- _Your task_:
In the listing below, how many lines hold "logic"? Give the number only.
---------- Data records
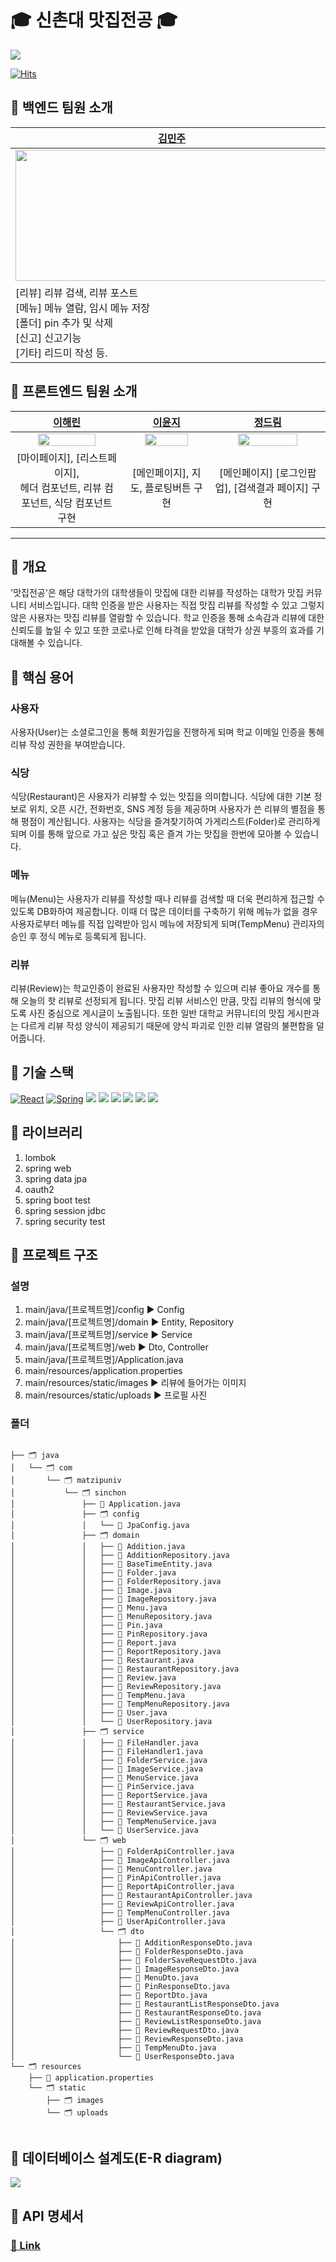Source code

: # 🎓 신촌대 맛집전공 🎓
<img src = "https://github.com/Pork-Potatoes/Pork-Potatoes-Front/raw/main/food-major/src/assets/banner.png"/>

[![Hits](https://hits.seeyoufarm.com/api/count/incr/badge.svg?url=https%3A%2F%2Fgithub.com%2FPork-Potatoes%2FPork-Potatoes-Back&count_bg=%23E0755F&title_bg=%239E5D50&icon=&icon_color=%23E0755F&title=hits&edge_flat=false)](https://hits.seeyoufarm.com)

## 🍏 백엔드 팀원 소개
| [김민주](https://github.com/MINJU-KIMmm)                                                                                             | [김시연](https://github.com/siyeonkm)                                                                       | [박현아](https://github.com/hak2711)                                                                                                                 | [이서정](https://github.com/seojunglee)                                                                     |
|--------------------------------------------------------------------------------------------------------------------------------------|-------------------------------------------------------------------------------------------------------------|------------------------------------------------------------------------------------------------------------------------------------------------------|-------------------------------------------------------------------------------------------------------------|
| <img src = "https://github.com/MINJU-KIMmm/GitHubTest/blob/main/image/porkProfile/KimMinju.jpeg" width="500px" height="210px"/>                                   | <img src = "https://github.com/MINJU-KIMmm/GitHubTest/blob/main/image/porkProfile/KimSiyeon.jpeg" width="500px" height="210px"/>         | <img src = "https://github.com/MINJU-KIMmm/GitHubTest/blob/main/image/porkProfile/ParkHyunah.jpeg" width="500px" height="210px"/>                                                 | <img src = "https://github.com/MINJU-KIMmm/GitHubTest/blob/main/image/porkProfile/LeeSeojung.jpeg" width="500px" height="210px"/>        |
| [리뷰] 리뷰 검색, 리뷰 포스트</br> [메뉴] 메뉴 열람, 임시 메뉴 저장</br> [폴더] pin 추가 및 삭제</br> [신고] 신고기능</br> [기타] 리드미 작성 등. | [유저] 소셜로그인, 프로필수정, 유저 정보 수정, 학교 인증, 유저 탈퇴 </br> [폴더] 폴더 리스트로 반환</br> [DB] 리뷰 DB 구축 등. | [레스토랑] 리뷰 작성시 맛집 이름 검색, 가게 정보 및 검색 결과 반환</br>[폴더] 폴더에 가게 추가, 폴더 반환, 폴더 수정 및 삭제 기능</br> [서버] 배포 등. | [리뷰] 리뷰 개별 반환, hot 리뷰, 리뷰 포스트, 최신 리뷰, 마이페이지 리뷰 열람</br> [DB] 레스토랑 DB 구축 등. |
## 🍎 프론트엔드 팀원 소개
| [이해린](https://github.com/dazzlynnnn)                                                            | [이윤지](https://github.com/L-Yunji)                                                                | [정드림](https://github.com/dream0214)                                                               |
|:----------------------------------------------------------------------------------------------------:|:-----------------------------------------------------------------------------------------------------:|:------------------------------------------------------------------------------------------------------:|
| <img src = "https://github.com/MINJU-KIMmm/GitHubTest/blob/main/image/porkProfile/LeeHaerin.jpeg" width="75%"/> | <img src = "https://github.com/MINJU-KIMmm/GitHubTest/blob/main/image/porkProfile/LeeYunji.jpeg" width="75%"/> | <img src = "https://github.com/MINJU-KIMmm/GitHubTest/blob/main/image/porkProfile/JungDream.jpeg" width="75%"/> |
| [마이페이지], [리스트페이지], <br/>헤더 컴포넌트, 리뷰 컴포넌트, 식당 컴포넌트 구현                | [메인페이지], 지도, 플로팅버튼 구현                                                                 | [메인페이지] [로그인팝업], [검색결과 페이지] 구현                                                    |

-------------------
## 🍊 개요
'맛집전공'은 해당 대학가의 대학생들이 맛집에 대한 리뷰를 작성하는 대학가 맛집 커뮤니티 서비스입니다. 대학 인증을 받은 사용자는 직접 맛집 리뷰를 작성할 수 있고 그렇지 않은 사용자는 맛집 리뷰를 열람할 수 있습니다. 학교 인증을 통해 소속감과 리뷰에 대한 신뢰도를 높일 수 있고 또한 코로나로 인해 타격을 받았을 대학가 상권 부흥의 효과를 기대해볼 수 있습니다.
## 🍊 핵심 용어
### 사용자
사용자(User)는 소셜로그인을 통해 회원가입을 진행하게 되며 학교 이메일 인증을 통해 리뷰 작성 권한을 부여받습니다.
### 식당
식당(Restaurant)은 사용자가 리뷰할 수 있는 맛집을 의미합니다. 식당에 대한 기본 정보로 위치, 오픈 시간, 전화번호, SNS 계정 등을 제공하며 사용자가 쓴 리뷰의 별점을 통해 평점이 계산됩니다. 사용자는 식당을 즐겨찾기하여 가게리스트(Folder)로 관리하게 되며 이를 통해 앞으로 가고 싶은 맛집 혹은 즐겨 가는 맛집을 한번에 모아볼 수 있습니다.
### 메뉴
메뉴(Menu)는 사용자가 리뷰를 작성할 때나 리뷰를 검색할 때 더욱 편리하게 접근할 수 있도록 DB화하여 제공합니다. 이때 더 많은 데이터를 구축하기 위해 메뉴가 없을 경우 사용자로부터 메뉴를 직접 입력받아 임시 메뉴에 저장되게 되며(TempMenu) 관리자의 승인 후 정식 메뉴로 등록되게 됩니다.
### 리뷰
리뷰(Review)는 학교인증이 완료된 사용자만 작성할 수 있으며 리뷰 좋아요 개수를 통해 오늘의 핫 리뷰로 선정되게 됩니다. 맛집 리뷰 서비스인 만큼, 맛집 리뷰의 형식에 맞도록 사진 중심으로 게시글이 노출됩니다. 또한 일반 대학교 커뮤니티의 맛집 게시판과는 다르게 리뷰 작성 양식이 제공되기 때문에 양식 파괴로 인한 리뷰 열람의 불편함을 덜어줍니다.


## 🍊 기술 스택

    
[![React](https://img.shields.io/badge/React-61DAFB?style=round-square&logo=React&logoColor=black)](https://ko.reactjs.org/) [![Spring](https://img.shields.io/badge/Spring-6DB33F?style=round-square&logo=Spring&logoColor=white)](https://spring.io/) <img src="https://img.shields.io/badge/Java-007396?style=flat-square&logo=Java&logoColor=white"/></a> <img src="https://img.shields.io/badge/MySQL-4479A1?style=flat-square&logo=MySQL&logoColor=white"/></a> <img src="https://img.shields.io/badge/Postman-FF6C37?style=flat-square&logo=Postman&logoColor=white"/> <img src="https://img.shields.io/badge/Amazon AWS-232F3E?style=flat-square&logo=Amazon%20AWS&logoColor=white"/></a> <img src="https://img.shields.io/badge/Amazon S3-569A31?style=flat-square&logo=AmazonS3&logoColor=white"/></a> <img src="https://img.shields.io/badge/GitHub -181717?style=flat-square&logo=GitHub&logoColor=white"/></a> 




## 🍊 라이브러리
1. lombok
2. spring web
3. spring data jpa
4. oauth2
5. spring boot test
6. spring session jdbc
7. spring security test

## 🍊 프로젝트 구조

### 설명
1. main/java/[프로젝트명]/config ▶️ Config
2. main/java/[프로젝트명]/domain ▶️ Entity, Repository
3. main/java/[프로젝트명]/service ▶️ Service
4. main/java/[프로젝트명]/web ▶️ Dto, Controller
5. main/java/[프로젝트명]/Application.java
6. main/resources/application.properties
7. main/resources/static/images ▶️ 리뷰에 들어가는 이미지
8. main/resources/static/uploads ▶️ 프로필 사진

### 폴더 
<pre>
<code>
├── 🗂 java
│   └── 🗂 com
│       └── 🗂 matzipuniv
│           └── 🗂 sinchon
│               ├── 📑 Application.java
│               ├── 🗂 config
│               │   └── 📑 JpaConfig.java
│               ├── 🗂 domain
│               │   ├── 📑 Addition.java
│               │   ├── 📑 AdditionRepository.java
│               │   ├── 📑 BaseTimeEntity.java
│               │   ├── 📑 Folder.java
│               │   ├── 📑 FolderRepository.java
│               │   ├── 📑 Image.java
│               │   ├── 📑 ImageRepository.java
│               │   ├── 📑 Menu.java
│               │   ├── 📑 MenuRepository.java
│               │   ├── 📑 Pin.java
│               │   ├── 📑 PinRepository.java
│               │   ├── 📑 Report.java
│               │   ├── 📑 ReportRepository.java
│               │   ├── 📑 Restaurant.java
│               │   ├── 📑 RestaurantRepository.java
│               │   ├── 📑 Review.java
│               │   ├── 📑 ReviewRepository.java
│               │   ├── 📑 TempMenu.java
│               │   ├── 📑 TempMenuRepository.java
│               │   ├── 📑 User.java
│               │   └── 📑 UserRepository.java
│               ├── 🗂 service
│               │   ├── 📑 FileHandler.java
│               │   ├── 📑 FileHandler1.java
│               │   ├── 📑 FolderService.java
│               │   ├── 📑 ImageService.java
│               │   ├── 📑 MenuService.java
│               │   ├── 📑 PinService.java
│               │   ├── 📑 ReportService.java
│               │   ├── 📑 RestaurantService.java
│               │   ├── 📑 ReviewService.java
│               │   ├── 📑 TempMenuService.java
│               │   └── 📑 UserService.java
│               └── 🗂 web
│                   ├── 📑 FolderApiController.java
│                   ├── 📑 ImageApiController.java
│                   ├── 📑 MenuController.java
│                   ├── 📑 PinApiController.java
│                   ├── 📑 ReportApiController.java
│                   ├── 📑 RestaurantApiController.java
│                   ├── 📑 ReviewApiController.java
│                   ├── 📑 TempMenuController.java
│                   ├── 📑 UserApiController.java
│                   └── 🗂 dto
│                       ├── 📑 AdditionResponseDto.java
│                       ├── 📑 FolderResponseDto.java
│                       ├── 📑 FolderSaveRequestDto.java
│                       ├── 📑 ImageResponseDto.java
│                       ├── 📑 MenuDto.java
│                       ├── 📑 PinResponseDto.java
│                       ├── 📑 ReportDto.java
│                       ├── 📑 RestaurantListResponseDto.java
│                       ├── 📑 RestaurantResponseDto.java
│                       ├── 📑 ReviewListResponseDto.java
│                       ├── 📑 ReviewRequestDto.java
│                       ├── 📑 ReviewResponseDto.java
│                       ├── 📑 TempMenuDto.java
│                       └── 📑 UserResponseDto.java
└── 🗂 resources
    ├── 📑 application.properties
    └── 🗂 static
        ├── 🗂 images
        └── 🗂 uploads
</code>
</pre>


## 🍊 데이터베이스 설계도(E-R diagram)
<img src = "https://github.com/MINJU-KIMmm/GitHubTest/blob/main/image/porkProfile/matzip-univ-db.png"/>

## 🍊 API 명세서
### [🔗 Link](https://www.notion.so/API-bd2954deae834891889daaf5085d8853)


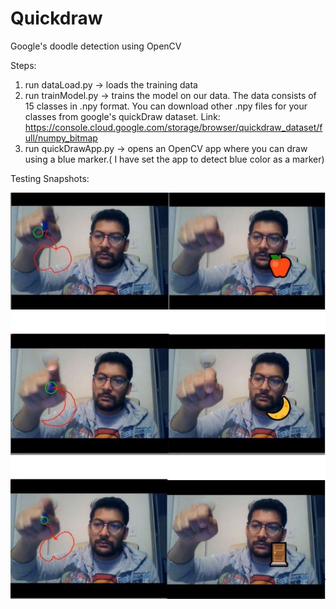 # Quickdraw
Google's doodle detection using OpenCV

Steps:
1. run dataLoad.py -> loads the training data
2. run trainModel.py -> trains the model on our data. The data consists of 15 classes in .npy format. You can download other .npy files for your classes from google's quickDraw dataset. Link: https://console.cloud.google.com/storage/browser/quickdraw_dataset/full/numpy_bitmap
3. run quickDrawApp.py -> opens an OpenCV app where you can draw using a blue marker.( I have set the app to detect blue color as a marker)


Testing Snapshots:


![alt text](/testingClasses.JPG)
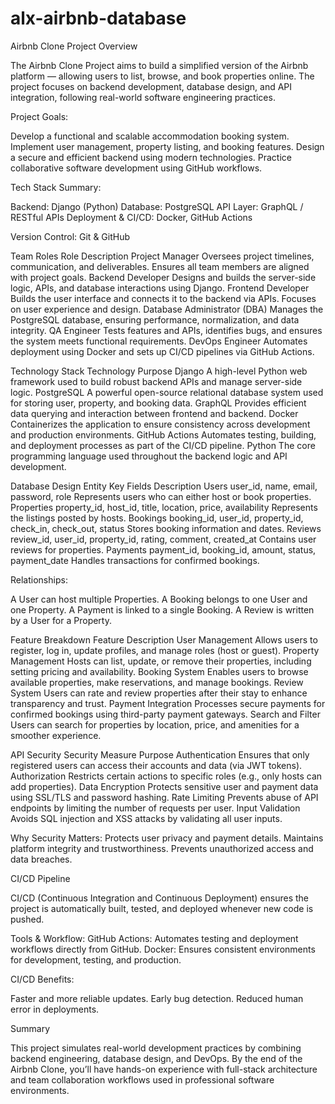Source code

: # alx-airbnb-database

Airbnb Clone Project
Overview

The Airbnb Clone Project aims to build a simplified version of the Airbnb platform — allowing users to list, browse, and book properties online. The project focuses on backend development, database design, and API integration, following real-world software engineering practices.

Project Goals:

Develop a functional and scalable accommodation booking system.
Implement user management, property listing, and booking features.
Design a secure and efficient backend using modern technologies.
Practice collaborative software development using GitHub workflows.

Tech Stack Summary:

Backend: Django (Python)
Database: PostgreSQL
API Layer: GraphQL / RESTful APIs
Deployment & CI/CD: Docker, GitHub Actions

Version Control: Git & GitHub

Team Roles
Role	Description
Project Manager	Oversees project timelines, communication, and deliverables. Ensures all team members are aligned with project goals.
Backend Developer	Designs and builds the server-side logic, APIs, and database interactions using Django.
Frontend Developer	Builds the user interface and connects it to the backend via APIs. Focuses on user experience and design.
Database Administrator (DBA)	Manages the PostgreSQL database, ensuring performance, normalization, and data integrity.
QA Engineer	Tests features and APIs, identifies bugs, and ensures the system meets functional requirements.
DevOps Engineer	Automates deployment using Docker and sets up CI/CD pipelines via GitHub Actions.
    
     
Technology Stack
Technology	Purpose
Django	A high-level Python web framework used to build robust backend APIs and manage server-side logic.
PostgreSQL	A powerful open-source relational database system used for storing user, property, and booking data.
GraphQL	Provides efficient data querying and interaction between frontend and backend.
Docker	Containerizes the application to ensure consistency across development and production environments.
GitHub Actions	Automates testing, building, and deployment processes as part of the CI/CD pipeline.
Python	The core programming language used throughout the backend logic and API development.
  
 
Database Design
Entity	Key Fields	Description
Users	user_id, name, email, password, role	Represents users who can either host or book properties.
Properties	property_id, host_id, title, location, price, availability	Represents the listings posted by hosts.
Bookings	booking_id, user_id, property_id, check_in, check_out, status	Stores booking information and dates.
Reviews	review_id, user_id, property_id, rating, comment, created_at	Contains user reviews for properties.
Payments	payment_id, booking_id, amount, status, payment_date	Handles transactions for confirmed bookings.

Relationships:

A User can host multiple Properties.
A Booking belongs to one User and one Property.
A Payment is linked to a single Booking.
A Review is written by a User for a Property.

Feature Breakdown
Feature	Description
User Management	Allows users to register, log in, update profiles, and manage roles (host or guest).
Property Management	Hosts can list, update, or remove their properties, including setting pricing and availability.
Booking System	Enables users to browse available properties, make reservations, and manage bookings.
Review System	Users can rate and review properties after their stay to enhance transparency and trust.
Payment Integration	Processes secure payments for confirmed bookings using third-party payment gateways.
Search and Filter	Users can search for properties by location, price, and amenities for a smoother experience.
  
API Security
Security Measure	Purpose
Authentication	Ensures that only registered users can access their accounts and data (via JWT tokens).
Authorization	Restricts certain actions to specific roles (e.g., only hosts can add properties).
Data Encryption	Protects sensitive user and payment data using SSL/TLS and password hashing.
Rate Limiting	Prevents abuse of API endpoints by limiting the number of requests per user.
Input Validation	Avoids SQL injection and XSS attacks by validating all user inputs.

Why Security Matters:
Protects user privacy and payment details.
Maintains platform integrity and trustworthiness.
Prevents unauthorized access and data breaches.


CI/CD Pipeline

CI/CD (Continuous Integration and Continuous Deployment) ensures the project is automatically built, tested, and deployed whenever new code is pushed.

   Tools & Workflow:
GitHub Actions: Automates testing and deployment workflows directly from GitHub.
Docker: Ensures consistent environments for development, testing, and production.



CI/CD Benefits:

Faster and more reliable updates.
Early bug detection.
Reduced human error in deployments.

Summary

This project simulates real-world development practices by combining backend engineering, database design, and DevOps. By the end of the Airbnb Clone, you’ll have hands-on experience with full-stack architecture and team collaboration workflows used in professional software environments.
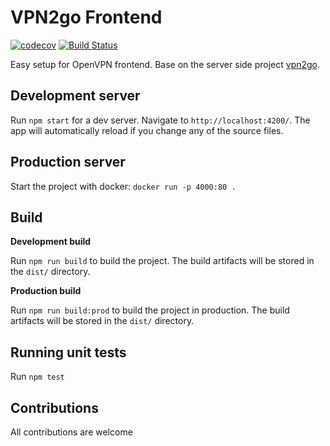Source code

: # VPN2go Frontend

[![codecov](https://codecov.io/gh/wil92/vpn2go-frontend/branch/master/graph/badge.svg)](https://codecov.io/gh/wil92/vpn2go-frontend)
[![Build Status](https://travis-ci.org/wil92/vpn2go-frontend.svg?branch=master)](https://travis-ci.org/wil92/vpn2go-frontend)

Easy setup for OpenVPN frontend. Base on the server side project [vpn2go](https://github.com/jadolg/vpn2go).

## Development server

Run `npm start` for a dev server. Navigate to `http://localhost:4200/`. The app will automatically reload if you change any of the source files.

## Production server

Start the project with docker: `docker run -p 4000:80 .`

## Build

**Development build**

Run `npm run build` to build the project. The build artifacts will be stored in the `dist/` directory.

**Production build**

Run `npm run build:prod` to build the project in production. The build artifacts will be stored in the `dist/` directory.

## Running unit tests

Run `npm test`

## Contributions

All contributions are welcome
--------------------
- _Output_:
3